Themenübersicht zu Recht und Finanzen in Horizon Europe: Lump Sum Funding

Bei Lump Sum-Förderungen handelt es sich um ein neues, vereinfachtes Förderinstrument, welches auf den Erfahrungen des "Lump Sum Funding-Piloten" in Horizon 2020 basiert und in Horizon Europe nun verstärkt ausgerollt wird.

Die Europäische Kommission hat sehr gute Informationsdokumente und Leitfäden erstellt (siehe Kästchen). Weiter unten erläutern wir Ihnen die wichtigsten Fakten zum Thema Lump Sum.

Präsentationen und Unterlagen der EU-Kommission:

  • Übersichtsseite zu Informationen und Guidelines

  • Webinar "Lump Sum Funding in Horizon Europe: How does it work? How to write a proposal?" (Aufzeichnung; Präsentation)

  • Präsentation "Lump Sum Funding: What do I need to know? - A Guide for Participants"

  • Video "Lump Sum Funding in Horizon Europe: How does it work and what are the next steps?"
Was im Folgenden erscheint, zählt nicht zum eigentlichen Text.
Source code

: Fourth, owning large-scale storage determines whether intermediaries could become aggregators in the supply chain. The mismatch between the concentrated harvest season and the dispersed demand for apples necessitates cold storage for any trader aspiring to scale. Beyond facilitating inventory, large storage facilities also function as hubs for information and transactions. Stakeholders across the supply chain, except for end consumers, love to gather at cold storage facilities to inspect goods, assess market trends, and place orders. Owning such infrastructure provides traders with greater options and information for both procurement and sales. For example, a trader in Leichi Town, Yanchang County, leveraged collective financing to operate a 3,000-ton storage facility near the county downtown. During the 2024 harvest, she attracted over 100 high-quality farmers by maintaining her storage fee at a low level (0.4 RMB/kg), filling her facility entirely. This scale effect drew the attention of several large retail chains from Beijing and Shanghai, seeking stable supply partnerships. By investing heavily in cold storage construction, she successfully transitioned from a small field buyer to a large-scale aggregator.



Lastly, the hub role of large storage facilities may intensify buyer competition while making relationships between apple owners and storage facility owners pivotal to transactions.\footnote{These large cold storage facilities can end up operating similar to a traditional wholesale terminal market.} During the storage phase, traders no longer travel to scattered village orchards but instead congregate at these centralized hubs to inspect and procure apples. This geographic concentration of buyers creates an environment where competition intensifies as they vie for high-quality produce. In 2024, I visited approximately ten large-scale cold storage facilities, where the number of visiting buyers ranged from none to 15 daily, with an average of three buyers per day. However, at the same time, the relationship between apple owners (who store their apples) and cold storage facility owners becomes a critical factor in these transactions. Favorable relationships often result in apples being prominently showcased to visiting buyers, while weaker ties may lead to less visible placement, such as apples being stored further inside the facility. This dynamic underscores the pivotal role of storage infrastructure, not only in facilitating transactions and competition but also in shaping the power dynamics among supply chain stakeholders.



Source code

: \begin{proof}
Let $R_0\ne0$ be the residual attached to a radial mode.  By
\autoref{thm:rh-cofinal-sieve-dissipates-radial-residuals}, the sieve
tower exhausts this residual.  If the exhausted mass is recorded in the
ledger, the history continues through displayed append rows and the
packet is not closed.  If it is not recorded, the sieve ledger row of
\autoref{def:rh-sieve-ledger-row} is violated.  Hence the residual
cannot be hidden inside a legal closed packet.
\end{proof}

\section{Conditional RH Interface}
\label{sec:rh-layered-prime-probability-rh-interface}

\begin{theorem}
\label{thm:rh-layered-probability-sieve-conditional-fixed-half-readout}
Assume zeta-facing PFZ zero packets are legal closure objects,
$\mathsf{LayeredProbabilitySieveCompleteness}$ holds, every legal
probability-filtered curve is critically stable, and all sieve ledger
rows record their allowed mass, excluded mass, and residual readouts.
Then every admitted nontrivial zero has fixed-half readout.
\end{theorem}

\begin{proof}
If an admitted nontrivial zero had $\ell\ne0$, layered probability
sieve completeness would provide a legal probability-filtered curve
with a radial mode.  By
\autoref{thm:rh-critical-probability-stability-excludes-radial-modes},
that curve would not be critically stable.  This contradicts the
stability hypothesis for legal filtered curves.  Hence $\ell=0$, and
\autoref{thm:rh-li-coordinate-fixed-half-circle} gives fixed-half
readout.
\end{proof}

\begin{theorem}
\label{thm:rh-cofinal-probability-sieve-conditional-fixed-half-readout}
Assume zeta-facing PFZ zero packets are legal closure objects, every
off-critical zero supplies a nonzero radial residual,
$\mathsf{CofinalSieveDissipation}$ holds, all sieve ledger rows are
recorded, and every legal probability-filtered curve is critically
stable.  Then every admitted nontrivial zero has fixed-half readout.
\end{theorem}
  • Quick-Guide "Lump Sum Grant in Horizon Europe - Why do we need them and how do they work in practice?"

  • Umfassender Guide "How to manage your lump sum grants"

  • Allgemeine FAQ zu Lump Sum

  • FAQ zur Einbindung von Affiliated Entities, Associated Partners sowie In-Kind Contributors

 

Was bedeutet „Lump Sum“?

Im Rahmen der Projekte werden die Kosten der Projektteilnehmer:innen nicht mehr im Rahmen eines Kostenreportings erstattet, sondern durch einen im Vorhinein festgelegten Pauschalbetrag (= „Lump Sum“) abgegolten.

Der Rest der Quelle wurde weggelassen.